Le coeur est fort et finit TOUJOURS par se relever


Jamais l’amour ne devrait dicter une vie. Pas de cette façon-là qui fait souffrir et qui détruit. Pas de cette manière qui bousille un coeur et le réduit en mille et une miettes. “L’amour, je le dis toujours, ça doit être la cerise sur la gâteau: c’est un plus qui te booste, mais si tu ne l’as pas, tu es quand même bien dans ta peau. Ce n’est pas ce qui décide du bonheur. Il faut être bien dans sa peau avant d’aller vers l’autre”, explique Shana Lyès. Léa a lutté contre elle-même durant des années avant d’accepter que l’amour soit, en effet, cette cherry on the cake. “J’ai toujours, depuis mes 16 ans, été en couple car je cherchais cet amour, cette affection et j’avais cette image de l’amour avec un grand A qu’il fallait trouver à tout prix. Alors que l’amour, il n’est pas uniquement dans le couple, en réalité. Il faut apprendre à s’aimer soi-même”, exprime-t-elle.

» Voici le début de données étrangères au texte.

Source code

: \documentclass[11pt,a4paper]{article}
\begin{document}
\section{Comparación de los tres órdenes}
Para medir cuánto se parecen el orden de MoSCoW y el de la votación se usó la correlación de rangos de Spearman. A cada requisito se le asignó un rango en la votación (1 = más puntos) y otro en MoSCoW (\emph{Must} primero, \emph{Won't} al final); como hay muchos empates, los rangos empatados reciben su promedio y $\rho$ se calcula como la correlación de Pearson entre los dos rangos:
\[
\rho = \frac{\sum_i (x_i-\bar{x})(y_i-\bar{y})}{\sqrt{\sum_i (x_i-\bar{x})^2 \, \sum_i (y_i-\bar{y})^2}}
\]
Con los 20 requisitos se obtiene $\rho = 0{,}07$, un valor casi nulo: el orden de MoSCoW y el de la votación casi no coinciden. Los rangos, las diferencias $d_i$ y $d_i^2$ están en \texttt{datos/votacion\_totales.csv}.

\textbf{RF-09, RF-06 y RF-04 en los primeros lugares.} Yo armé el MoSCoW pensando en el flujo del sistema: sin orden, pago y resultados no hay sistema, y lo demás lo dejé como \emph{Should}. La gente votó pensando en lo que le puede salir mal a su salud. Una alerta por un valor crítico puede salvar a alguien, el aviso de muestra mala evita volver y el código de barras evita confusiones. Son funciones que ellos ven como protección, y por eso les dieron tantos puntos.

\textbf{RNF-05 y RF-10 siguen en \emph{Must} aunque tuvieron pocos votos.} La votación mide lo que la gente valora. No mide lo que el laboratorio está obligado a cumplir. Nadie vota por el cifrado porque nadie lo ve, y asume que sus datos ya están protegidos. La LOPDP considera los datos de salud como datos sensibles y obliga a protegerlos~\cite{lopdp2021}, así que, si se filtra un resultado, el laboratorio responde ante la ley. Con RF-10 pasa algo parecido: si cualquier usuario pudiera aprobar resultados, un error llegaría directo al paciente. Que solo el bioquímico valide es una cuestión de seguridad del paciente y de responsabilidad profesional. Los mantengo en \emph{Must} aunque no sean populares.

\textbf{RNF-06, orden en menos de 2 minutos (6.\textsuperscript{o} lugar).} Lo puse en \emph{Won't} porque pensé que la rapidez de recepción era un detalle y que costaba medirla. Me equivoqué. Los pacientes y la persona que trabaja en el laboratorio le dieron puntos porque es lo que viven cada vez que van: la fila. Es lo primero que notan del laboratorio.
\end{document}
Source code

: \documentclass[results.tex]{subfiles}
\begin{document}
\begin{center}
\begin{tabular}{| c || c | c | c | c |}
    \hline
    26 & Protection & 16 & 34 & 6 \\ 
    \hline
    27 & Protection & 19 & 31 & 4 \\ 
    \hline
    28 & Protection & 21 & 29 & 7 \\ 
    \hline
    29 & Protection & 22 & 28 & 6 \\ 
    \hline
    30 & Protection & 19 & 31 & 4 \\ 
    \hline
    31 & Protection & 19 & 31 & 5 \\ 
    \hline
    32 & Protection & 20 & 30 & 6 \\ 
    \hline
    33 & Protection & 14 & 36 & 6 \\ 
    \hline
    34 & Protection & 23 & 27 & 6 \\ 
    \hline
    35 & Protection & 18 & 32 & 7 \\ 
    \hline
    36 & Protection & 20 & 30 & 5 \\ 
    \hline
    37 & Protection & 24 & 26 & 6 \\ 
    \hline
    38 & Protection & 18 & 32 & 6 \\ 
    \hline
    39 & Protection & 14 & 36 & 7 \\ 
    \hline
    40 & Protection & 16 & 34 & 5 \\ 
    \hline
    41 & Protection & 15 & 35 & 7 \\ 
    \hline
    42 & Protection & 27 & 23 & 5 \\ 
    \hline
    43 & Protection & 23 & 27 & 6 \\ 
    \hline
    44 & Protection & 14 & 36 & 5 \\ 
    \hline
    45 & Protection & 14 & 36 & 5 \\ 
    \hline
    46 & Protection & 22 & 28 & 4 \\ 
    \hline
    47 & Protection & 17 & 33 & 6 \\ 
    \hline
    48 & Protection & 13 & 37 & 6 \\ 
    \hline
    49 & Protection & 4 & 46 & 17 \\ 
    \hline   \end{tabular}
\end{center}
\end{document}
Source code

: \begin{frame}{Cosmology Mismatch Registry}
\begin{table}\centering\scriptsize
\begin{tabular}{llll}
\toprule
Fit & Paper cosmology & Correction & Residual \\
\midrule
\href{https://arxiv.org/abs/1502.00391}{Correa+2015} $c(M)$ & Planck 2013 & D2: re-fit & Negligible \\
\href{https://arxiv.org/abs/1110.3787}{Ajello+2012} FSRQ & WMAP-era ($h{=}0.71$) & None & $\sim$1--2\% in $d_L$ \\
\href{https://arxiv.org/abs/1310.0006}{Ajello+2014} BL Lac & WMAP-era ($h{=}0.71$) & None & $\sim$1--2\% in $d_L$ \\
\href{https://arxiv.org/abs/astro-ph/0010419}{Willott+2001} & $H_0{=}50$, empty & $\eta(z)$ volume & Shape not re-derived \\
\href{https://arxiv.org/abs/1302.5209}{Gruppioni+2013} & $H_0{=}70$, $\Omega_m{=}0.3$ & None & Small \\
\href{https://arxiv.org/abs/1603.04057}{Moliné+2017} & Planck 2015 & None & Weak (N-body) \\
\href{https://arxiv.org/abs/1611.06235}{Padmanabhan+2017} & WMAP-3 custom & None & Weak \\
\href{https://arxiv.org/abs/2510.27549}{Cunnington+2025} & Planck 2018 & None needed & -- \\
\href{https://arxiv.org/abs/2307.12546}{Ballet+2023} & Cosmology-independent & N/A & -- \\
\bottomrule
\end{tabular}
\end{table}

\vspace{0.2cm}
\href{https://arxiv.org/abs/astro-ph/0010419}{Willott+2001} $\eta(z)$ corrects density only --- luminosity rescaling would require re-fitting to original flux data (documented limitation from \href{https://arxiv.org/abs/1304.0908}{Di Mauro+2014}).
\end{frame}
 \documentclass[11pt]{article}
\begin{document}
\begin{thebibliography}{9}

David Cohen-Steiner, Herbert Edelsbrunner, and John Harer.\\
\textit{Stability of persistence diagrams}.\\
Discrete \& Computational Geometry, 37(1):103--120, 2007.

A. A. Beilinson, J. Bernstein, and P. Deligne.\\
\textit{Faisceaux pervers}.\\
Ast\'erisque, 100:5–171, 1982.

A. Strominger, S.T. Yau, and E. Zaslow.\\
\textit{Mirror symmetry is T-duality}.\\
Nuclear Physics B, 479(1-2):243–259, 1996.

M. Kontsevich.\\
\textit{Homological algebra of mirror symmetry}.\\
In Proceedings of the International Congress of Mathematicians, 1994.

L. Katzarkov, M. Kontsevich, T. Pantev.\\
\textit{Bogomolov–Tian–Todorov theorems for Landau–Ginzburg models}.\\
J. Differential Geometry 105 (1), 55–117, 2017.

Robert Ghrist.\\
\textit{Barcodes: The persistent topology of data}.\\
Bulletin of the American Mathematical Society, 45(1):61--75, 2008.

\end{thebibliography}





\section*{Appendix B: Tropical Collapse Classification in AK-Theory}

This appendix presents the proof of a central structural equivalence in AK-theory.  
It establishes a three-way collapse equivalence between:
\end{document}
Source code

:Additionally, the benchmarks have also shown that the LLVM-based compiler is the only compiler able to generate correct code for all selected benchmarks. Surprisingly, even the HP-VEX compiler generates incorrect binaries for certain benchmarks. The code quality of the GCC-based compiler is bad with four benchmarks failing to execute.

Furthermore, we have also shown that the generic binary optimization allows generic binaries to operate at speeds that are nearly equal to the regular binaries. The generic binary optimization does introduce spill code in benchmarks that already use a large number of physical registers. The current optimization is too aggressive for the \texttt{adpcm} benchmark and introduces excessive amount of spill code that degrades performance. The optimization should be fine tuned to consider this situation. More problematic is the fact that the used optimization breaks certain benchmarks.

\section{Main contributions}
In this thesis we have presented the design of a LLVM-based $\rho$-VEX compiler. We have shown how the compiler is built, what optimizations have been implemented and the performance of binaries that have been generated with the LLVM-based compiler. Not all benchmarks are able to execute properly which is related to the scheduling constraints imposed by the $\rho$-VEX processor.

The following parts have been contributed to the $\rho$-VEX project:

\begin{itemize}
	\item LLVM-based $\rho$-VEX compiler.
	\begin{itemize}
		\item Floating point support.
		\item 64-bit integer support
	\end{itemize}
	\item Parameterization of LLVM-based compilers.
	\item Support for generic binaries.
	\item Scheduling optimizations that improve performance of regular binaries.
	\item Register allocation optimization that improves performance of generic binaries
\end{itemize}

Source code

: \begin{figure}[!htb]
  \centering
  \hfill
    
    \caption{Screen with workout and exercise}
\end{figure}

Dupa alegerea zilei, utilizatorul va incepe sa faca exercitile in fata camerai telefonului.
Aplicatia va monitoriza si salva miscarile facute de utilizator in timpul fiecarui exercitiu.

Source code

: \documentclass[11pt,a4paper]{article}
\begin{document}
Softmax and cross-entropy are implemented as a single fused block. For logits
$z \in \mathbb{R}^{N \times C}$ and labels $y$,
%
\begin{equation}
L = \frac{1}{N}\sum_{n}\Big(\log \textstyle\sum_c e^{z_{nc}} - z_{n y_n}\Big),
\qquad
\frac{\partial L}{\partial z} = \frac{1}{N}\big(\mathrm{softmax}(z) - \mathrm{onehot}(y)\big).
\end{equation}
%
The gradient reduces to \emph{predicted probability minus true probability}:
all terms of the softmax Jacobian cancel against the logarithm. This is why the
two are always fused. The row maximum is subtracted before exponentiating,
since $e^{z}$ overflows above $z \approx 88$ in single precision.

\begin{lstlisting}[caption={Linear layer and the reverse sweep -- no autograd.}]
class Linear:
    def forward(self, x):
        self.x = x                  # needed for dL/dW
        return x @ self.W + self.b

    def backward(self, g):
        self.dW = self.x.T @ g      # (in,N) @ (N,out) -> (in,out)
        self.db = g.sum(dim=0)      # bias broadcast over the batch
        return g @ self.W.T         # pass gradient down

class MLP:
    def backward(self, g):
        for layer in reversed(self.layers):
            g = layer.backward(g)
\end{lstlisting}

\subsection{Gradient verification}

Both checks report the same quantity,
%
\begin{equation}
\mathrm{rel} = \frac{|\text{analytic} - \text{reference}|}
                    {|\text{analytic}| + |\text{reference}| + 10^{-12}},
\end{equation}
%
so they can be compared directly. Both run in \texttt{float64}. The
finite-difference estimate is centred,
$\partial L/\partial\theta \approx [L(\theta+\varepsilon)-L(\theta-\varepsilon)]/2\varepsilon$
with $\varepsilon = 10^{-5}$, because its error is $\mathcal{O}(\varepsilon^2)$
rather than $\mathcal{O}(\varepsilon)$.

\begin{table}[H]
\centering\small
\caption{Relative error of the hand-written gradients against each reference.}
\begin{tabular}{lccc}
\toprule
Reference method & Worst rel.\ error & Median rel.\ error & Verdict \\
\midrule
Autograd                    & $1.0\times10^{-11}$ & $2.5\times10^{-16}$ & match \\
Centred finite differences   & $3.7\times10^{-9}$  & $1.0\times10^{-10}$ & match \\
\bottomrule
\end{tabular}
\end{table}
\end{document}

La plus belle des drogues, c’est l’amour, mais la plus belle, c’est aussi et surtout l’amour que tu peux avoir pour toi. Là tu gagnes tout, sans tomber dans le narcissisme évidemment. Mais on devrait tous être accro à l’amour pour soi.”


conseille-t-elle, tout en expliquant qu’elle a décroché de l’amour avec un grand A. “J’ai compris que je devais reconquérir d’abord mon propre coeur à moi. À certains moments, il faut savoir accepter d’être seule et oser arracher le sparadrap. Je suis en voie d’être indépendante de ce côté-là”, confie-t-elle avec émotion. À toutes ces personnes qui souffrent de l’addiction à l’amour, Shana Lyès rappelle que “le coeur est fort et il y a toujours un moment donné où il se relève et parvient à aimer quelqu’un d’autre; peut-être avec moins de papillons, peut-être avec moins de complicité, mais avec une compréhension mutuelle, où la passion fulgurante n’est plus le but recherché”.

 

* témoignages anonymes, noms d’emprunt.